LE TRAFIC MARITIME

Le transport maritime et surtout celui des hydrocarbures ne pouvant se concevoir sans conséquences environnementales, la mer méditerranée en tant que mer quasiment fermée, est tout particulièrement exposée à cette problématique

Avec seulement un pour-cent de la surface des mers du globe, la méditerranée concentre à elle seule 2% de la pêche mondiale, 30% du trafic maritime et 28% du trafic pétrolier international, soit approximativement 370 millions de tonnes d'hydrocarbures par an. Chaque année cet espace maritime est sillonnée par quelques 250000 navires marchands, dont 400 porte conteneurs et 300 pétroliers. Un phénomène en pleine intensification tant pour le trafic conteneurisé, que pour celui des produits énergétiques, avec une croissance annuelle de l'ordre de 6% pour le fret pétrolier, de 8% pour celui du pétrole et de 10% pour celui des conteneurs.

Ce phénomène d' intensification représente un réel danger pour la biodiversité marine. Les ports, les zones de chargement et de déchargement d'hydrocarbures sont une source de déversement chronique à laquelle vient s'ajouter le déballastage sauvage et les résidus liés directement à la navigation.

Ces trois phénomènes représentent un volume annuel d'hydrocarbure rejeté en mer de l'ordre de 700 000 à 1,5 millions de tonnes ( selon un rapport de WWF). Comparativement à ces chiffres, la cargaison de l'Erika lors de son naufrage en 1999 était de seulement 20 000 tonnes.
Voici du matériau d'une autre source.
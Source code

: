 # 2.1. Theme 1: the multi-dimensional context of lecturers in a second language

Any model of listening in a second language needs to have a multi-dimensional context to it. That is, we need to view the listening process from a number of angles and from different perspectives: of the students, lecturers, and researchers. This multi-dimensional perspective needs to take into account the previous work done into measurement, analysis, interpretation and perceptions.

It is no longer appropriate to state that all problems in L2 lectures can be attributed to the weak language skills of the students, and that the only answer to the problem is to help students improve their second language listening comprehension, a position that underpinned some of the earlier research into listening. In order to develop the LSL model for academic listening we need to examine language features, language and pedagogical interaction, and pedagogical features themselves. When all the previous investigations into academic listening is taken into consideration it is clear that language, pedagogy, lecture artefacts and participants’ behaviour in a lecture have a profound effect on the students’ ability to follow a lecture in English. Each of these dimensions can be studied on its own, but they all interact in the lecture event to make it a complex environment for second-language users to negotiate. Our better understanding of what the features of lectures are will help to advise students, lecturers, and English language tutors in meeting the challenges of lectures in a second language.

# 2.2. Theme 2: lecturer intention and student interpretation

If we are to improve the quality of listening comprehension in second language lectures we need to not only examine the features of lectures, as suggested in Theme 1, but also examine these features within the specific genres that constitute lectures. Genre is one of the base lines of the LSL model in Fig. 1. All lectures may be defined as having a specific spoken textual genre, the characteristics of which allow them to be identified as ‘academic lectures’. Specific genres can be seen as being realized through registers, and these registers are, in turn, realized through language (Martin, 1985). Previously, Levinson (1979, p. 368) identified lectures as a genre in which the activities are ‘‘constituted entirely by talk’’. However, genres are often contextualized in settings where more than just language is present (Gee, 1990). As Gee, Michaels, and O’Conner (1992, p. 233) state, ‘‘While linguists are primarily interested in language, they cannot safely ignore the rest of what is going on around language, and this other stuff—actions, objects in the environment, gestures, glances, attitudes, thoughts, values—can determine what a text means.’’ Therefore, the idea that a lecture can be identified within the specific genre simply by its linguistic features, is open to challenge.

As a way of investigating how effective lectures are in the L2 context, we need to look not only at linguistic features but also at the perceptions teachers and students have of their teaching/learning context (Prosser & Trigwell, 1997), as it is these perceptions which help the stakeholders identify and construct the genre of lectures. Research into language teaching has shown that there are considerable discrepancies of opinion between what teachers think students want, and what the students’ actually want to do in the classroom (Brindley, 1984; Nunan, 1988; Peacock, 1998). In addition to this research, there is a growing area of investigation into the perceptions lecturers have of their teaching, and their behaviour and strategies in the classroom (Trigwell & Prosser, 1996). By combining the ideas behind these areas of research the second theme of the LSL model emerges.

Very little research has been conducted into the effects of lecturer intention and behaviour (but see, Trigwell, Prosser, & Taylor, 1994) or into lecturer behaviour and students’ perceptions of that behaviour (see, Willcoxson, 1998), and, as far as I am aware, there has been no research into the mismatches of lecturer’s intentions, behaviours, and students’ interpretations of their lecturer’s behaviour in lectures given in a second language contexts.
Parallèlement viennent se greffer des pollutions indirectes. Ces pollutions sont liées aux chantiers de construction des nouvelles infrastructures portuaires ( Port de Tanger Med, maroc 2007 ) nécessaires à la gestion de cette flotte marchande exponentielle ou tout simplement au déversement illégal des eaux usées ( eaux noires) de ces navires avant leur arrivée au port.